I will say as a single person and limited budget the co-payments are just eating my savings. I drive a 13 year old car because I cannot afford a car payment and increased car insurance. Any ways I need a walk in shower because stepping over into tub is like climbing a mountain on most days. Not to mention I am a tea-pot easy to tip over now. For get the walk-in shower better I miss work. Yeah I have increasingly missed work which was never an issue before MS. I use to donate accumulated off-time for those in need.
And it is funny but Handicap parking is always far away from the entrance, well for me it is an issue as every step is a mircle before my legs get heavy and stubborn. And the front entrance has a curb with no railing which is like a barrier to my getting up it even with a cane. I know I could get a wheelchair if when I get rich and famous, but I am fighting with every once onf non-energy I have. Yes, my fatigue is like out of this world making it hard to concentrate and limiting the task choice of the day.
Well my Dr. has diao me to be the rare form of MS. I did ask if he was going to find something rare please make it a rare diamond, but he no comply. I did ask Jiffy lube for a new lower body make over but they said they could not accommodate, ya think it would be possible with all the technology we have available.
Humor aside (my defense) MS is not for the whimpy. Now I cannot concentrate to trundle the sword to avoccate for myself the best course of action to regain some diginity back. Yeah, I piddle myself without even trying and on Oxy for it. Been told age does not matter, well unless you sneeze and have MS.
I have so many Doctors, meds, and appointments I barely know if I am coming or going. Yet, no improvement because my symptoms came back on Friday with a vengance. Just want it all over. I feel like I am in the deep end of the pool failing to keep my head above water and there is no one around to even wave bye-bye to me. The feeling of defeat is heavy upon me and I have no idea where to turn to next.
My future looks bleak at best and retirement a forgone dream as my savings is now cob-webs.
I appreciate the fact many of people have it worst off compared to my situation I am sure and my right to whine is very small. I just feel like I am in a bubble of darknest right now with no end to the tunnel. My hope is dwinddled as it appears nothing I do tames this destorying beast of life. The ficklness of MS is just overwhelming me.
No one really knows the cause...but I can say I grew up in the industrial age of hybreed foods, DTT pesticides, two nuclear melt-downs, water containiments, air containiments, and plastic foods which as a child I had no control over. Yet, no one really knows what causes MS; they say a virus but one would think after all this time they would have seen it under the microscope. Hence, without really knowing the problem and cause how can one find a solution to MS?

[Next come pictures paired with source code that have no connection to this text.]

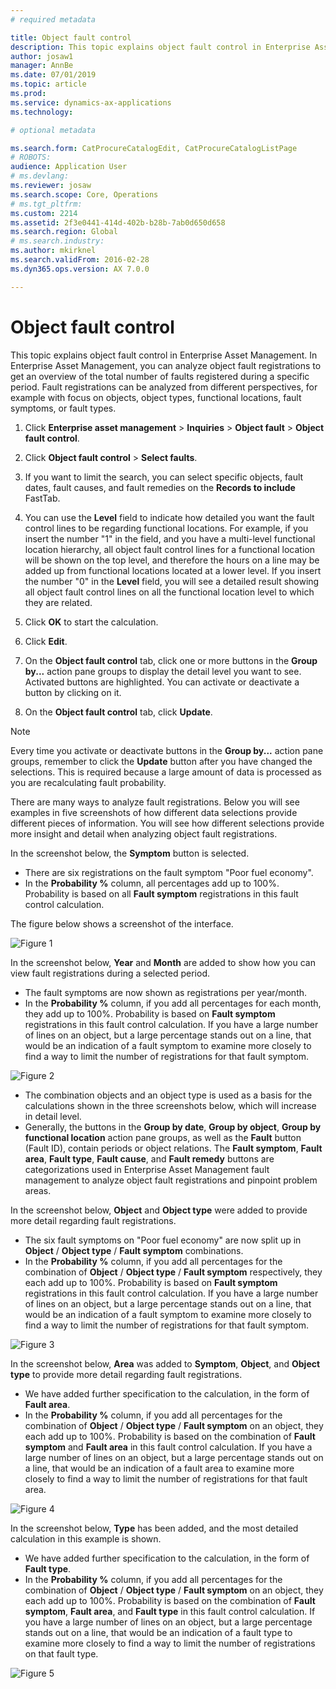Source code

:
 ```yaml
---
# required metadata

title: Object fault control
description: This topic explains object fault control in Enterprise Asset Management.
author: josaw1
manager: AnnBe
ms.date: 07/01/2019
ms.topic: article
ms.prod: 
ms.service: dynamics-ax-applications
ms.technology: 

# optional metadata

ms.search.form: CatProcureCatalogEdit, CatProcureCatalogListPage
# ROBOTS: 
audience: Application User
# ms.devlang: 
ms.reviewer: josaw
ms.search.scope: Core, Operations
# ms.tgt_pltfrm: 
ms.custom: 2214
ms.assetid: 2f3e0441-414d-402b-b28b-7ab0d650d658
ms.search.region: Global
# ms.search.industry: 
ms.author: mkirknel
ms.search.validFrom: 2016-02-28
ms.dyn365.ops.version: AX 7.0.0

---
```


# Object fault control

This topic explains object fault control in Enterprise Asset Management. In Enterprise Asset Management, you can analyze object fault registrations to get an overview of the total number of faults registered during a specific period. Fault registrations can be analyzed from different perspectives, for example with focus on objects, object types, functional locations, fault symptoms, or fault types.

1. Click **Enterprise asset management** > **Inquiries** > **Object fault** > **Object fault control**.

2. Click **Object fault control** > **Select faults**.

3. If you want to limit the search, you can select specific objects, fault dates, fault causes, and fault remedies on the **Records to include** FastTab.

4. You can use the **Level** field to indicate how detailed you want the fault control lines to be regarding functional locations. For example, if you insert the number "1" in the field, and you have a multi-level functional location hierarchy, all object fault control lines for a functional location will be shown on the top level, and therefore the hours on a line may be added up from functional locations located at a lower level. If you insert the number "0" in the **Level** field, you will see a detailed result showing all object fault control lines on all the functional location level to which they are related.

5. Click **OK** to start the calculation.

6. Click **Edit**.

7. On the **Object fault control** tab, click one or more buttons in the **Group by...** action pane groups to display the detail level you want to see. Activated buttons are highlighted. You can activate or deactivate a button by clicking on it.

8. On the **Object fault control** tab, click **Update**.

>[!NOTE]
>Every time you activate or deactivate buttons in the **Group by...** action pane groups, remember to click the **Update** button after you have changed the selections. This is required because a large amount of data is processed as you are recalculating fault probability.

There are many ways to analyze fault registrations. Below you will see examples in five screenshots of how different data selections provide different pieces of information. You will see how different selections provide more insight and detail when analyzing object fault registrations.

In the screenshot below, the **Symptom** button is selected.

- There are six registrations on the fault symptom "Poor fuel economy".  
- In the **Probability %** column, all percentages add up to 100%. Probability is based on all **Fault symptom** registrations in this fault control calculation.

The figure below shows a screenshot of the interface.

![Figure 1](media/10-controlling-and-reporting.png)

In the screenshot below, **Year** and **Month** are added to show how you can view fault registrations during a selected period.

- The fault symptoms are now shown as registrations per year/month.  
- In the **Probability %** column, if you add all percentages for each month, they add up to 100%. Probability is based on **Fault symptom** registrations in this fault control calculation. If you have a large number of lines on an object, but a large percentage stands out on a line, that would be an indication of a fault symptom to examine more closely to find a way to limit the number of registrations for that fault symptom.

![Figure 2](media/11-controlling-and-reporting.png)

- The combination objects and an object type is used as a basis for the calculations shown in the three screenshots below, which will increase in detail level.  
- Generally, the buttons in the **Group by date**, **Group by object**, **Group by functional location** action pane groups, as well as the **Fault** button (Fault ID), contain periods or object relations. The **Fault symptom**, **Fault area**, **Fault type**, **Fault cause**, and **Fault remedy** buttons are categorizations used in Enterprise Asset Management fault management to analyze object fault registrations and pinpoint problem areas.  

In the screenshot below, **Object** and **Object type** were added to provide more detail regarding fault registrations.

- The six fault symptoms on "Poor fuel economy" are now split up in **Object** / **Object type** / **Fault symptom** combinations.  
- In the **Probability %** column, if you add all percentages for the combination of **Object** / **Object type** / **Fault symptom** respectively, they each add up to 100%. Probability is based on **Fault symptom** registrations in this fault control calculation. If you have a large number of lines on an object, but a large percentage stands out on a line, that would be an indication of a fault symptom to examine more closely to find a way to limit the number of registrations for that fault symptom.

![Figure 3](media/12-controlling-and-reporting.png)

In the screenshot below, **Area** was added to **Symptom**, **Object**, and **Object type** to provide more detail regarding fault registrations.

- We have added further specification to the calculation, in the form of **Fault area**.  
- In the **Probability %** column, if you add all percentages for the combination of **Object** / **Object type** / **Fault symptom** on an object, they each add up to 100%. Probability is based on the combination of **Fault symptom** and **Fault area** in this fault control calculation. If you have a large number of lines on an object, but a large percentage stands out on a line, that would be an indication of a fault area to examine more closely to find a way to limit the number of registrations for that fault area.  

![Figure 4](media/13-controlling-and-reporting.png)

In the screenshot below, **Type** has been added, and the most detailed calculation in this example is shown.

- We have added further specification to the calculation, in the form of **Fault type**.  
- In the **Probability %** column, if you add all percentages for the combination of **Object** / **Object type** / **Fault symptom** on an object, they each add up to 100%. Probability is based on the combination of **Fault symptom**, **Fault area**, and **Fault type** in this fault control calculation. If you have a large number of lines on an object, but a large percentage stands out on a line, that would be an indication of a fault type to examine more closely to find a way to limit the number of registrations on that fault type.

![Figure 5](media/14-controlling-and-reporting.png)
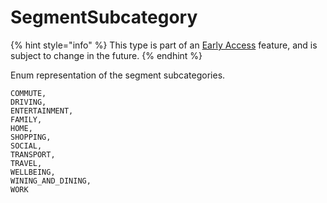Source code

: # SegmentSubcategory

{% hint style="info" %}
This type is part of an [Early Access](../../../../appendix/feature-production-readiness.md) feature, and is subject to change in the future.
{% endhint %}

Enum representation of the segment subcategories.

```
COMMUTE,
DRIVING,
ENTERTAINMENT,
FAMILY,
HOME,
SHOPPING,
SOCIAL,
TRANSPORT,
TRAVEL,
WELLBEING,
WINING_AND_DINING,
WORK
```
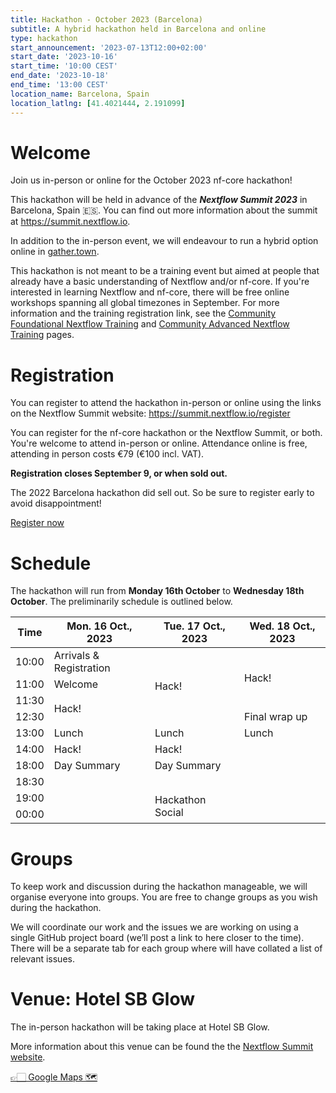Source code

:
 ```yaml
---
title: Hackathon - October 2023 (Barcelona)
subtitle: A hybrid hackathon held in Barcelona and online
type: hackathon
start_announcement: '2023-07-13T12:00+02:00'
start_date: '2023-10-16'
start_time: '10:00 CEST'
end_date: '2023-10-18'
end_time: '13:00 CEST'
location_name: Barcelona, Spain
location_latlng: [41.4021444, 2.191099]
---
```


# Welcome

Join us in-person or online for the October 2023 nf-core hackathon!

This hackathon will be held in advance of the _**Nextflow Summit 2023**_ in Barcelona, Spain 🇪🇸. You can find out more information about the summit at <https://summit.nextflow.io>.

In addition to the in-person event, we will endeavour to run a hybrid option online in [gather.town](https://gather.town/).

This hackathon is not meant to be a training event but aimed at people that already have a basic understanding of Nextflow and/or nf-core.
If you're interested in learning Nextflow and nf-core, there will be free online workshops spanning all global timezones in September.
For more information and the training registration link, see the [Community Foundational Nextflow Training](https://nf-co.re/events/2023/training-basic-2023) and [Community Advanced Nextflow Training](https://nf-co.re/events/2023/training-sept-2023) pages.

# Registration

You can register to attend the hackathon in-person or online using the links on the Nextflow Summit website: <https://summit.nextflow.io/register>

You can register for the nf-core hackathon or the Nextflow Summit, or both. You're welcome to attend in-person or online.
Attendance online is free, attending in person costs €79 (€100 incl. VAT).

**Registration closes September 9, or when sold out.**

The 2022 Barcelona hackathon did sell out. So be sure to register early to avoid disappointment!

<a class="btn btn-success btn-lg mb-3" href="https://summit.nextflow.io/register/"><i class="fa-solid fa-id-card me-2"></i> Register now</a>

# Schedule

The hackathon will run from **Monday 16th October** to **Wednesday 18th October**. The preliminarily schedule is outlined below.

<div class="table-responsive">
    <table class="table table-hover table-sm table-bordered">
        <thead>
            <tr>
                <th>Time</th>
                <th>Mon. 16 Oct., 2023</th>
                <th>Tue. 17 Oct., 2023</th>
                <th>Wed. 18 Oct., 2023</th>
            </tr>
        </thead>
    <tbody>
      <tr>
        <td data-timestamp="1697443200" data-timeformat="HH:mm z">10:00</td>
        <td>Arrivals &amp; Registration</td>
        <td rowspan="4">Hack!</td>
        <td rowspan="3">Hack!</td>
      </tr>
      <tr>
        <td data-timestamp="1697446800" data-timeformat="HH:mm z">11:00</td>
        <td>Welcome</td>
      </tr>
      <tr>
        <td data-timestamp="1697448600" data-timeformat="HH:mm z">11:30</td>
        <td rowspan="2">Hack!</td>
      </tr>
      <tr>
        <td data-timestamp="1697452200" data-timeformat="HH:mm z">12:30</td>
        <td>Final wrap up</td>
      </tr>
      <tr>
        <td data-timestamp="1697454000" data-timeformat="HH:mm z">13:00</td>
        <td rowspan="1">Lunch</td>
        <td rowspan="1">Lunch</td>
        <td rowspan="1">Lunch</td>
      </tr>
      <tr>
        <td data-timestamp="1697457600" data-timeformat="HH:mm z">14:00</td>
        <td rowspan="1">Hack!</td>
        <td rowspan="1">Hack!</td>
        <td rowspan="5"></td>
      </tr>
      <tr>
        <td data-timestamp="1697472000" data-timeformat="HH:mm z">18:00</td>
        <td>Day Summary</td>
        <td>Day Summary</td>
      </tr>
      <tr>
        <td data-timestamp="1697473800" data-timeformat="HH:mm z">18:30</td>
        <td rowspan="3"></td>
        <td></td>
      </tr>
      <tr>
        <td data-timestamp="1697477400" data-timeformat="HH:mm z">19:00</td>
        <td rowspan="2">Hackathon Social</td>
      </tr>
      <tr>
        <td data-timestamp="1697493600" data-timeformat="HH:mm z">00:00</td>
      </tr>
    </tbody>
    </table>
</div>

# Groups

To keep work and discussion during the hackathon manageable, we will organise everyone into groups. You are free to change groups as you wish during the hackathon.

We will coordinate our work and the issues we are working on using a single GitHub project board (we’ll post a link to here closer to the time). There will be a separate tab for each group where will have collated a list of relevant issues.
# Venue: Hotel SB Glow

The in-person hackathon will be taking place at Hotel SB Glow.

More information about this venue can be found the the [Nextflow Summit website](https://summit.nextflow.io/).

[👉🏻 Google Maps 🗺️](https://goo.gl/maps/6uKCKkbciLAR5qgSA)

What I am finding is a whole lot of speculation, and that makes me a bit uncomfortable when it comes to my MS health. Is there any true factual information about MS (As it really affects millions, yet no real facts?) And I am suppose to make decisions by Monday as to the next course of action. And I am suppose to make decisions on speculations? Decisons on Monday determine my future well being and it scares the heck out of me as I begin to drown in that deep end of the pool call knowledge.
I am a fighter but my boxing gloves are getting a bit worn.
Thank you for letting me vent. I do wish with all I have to give that you be well and safe.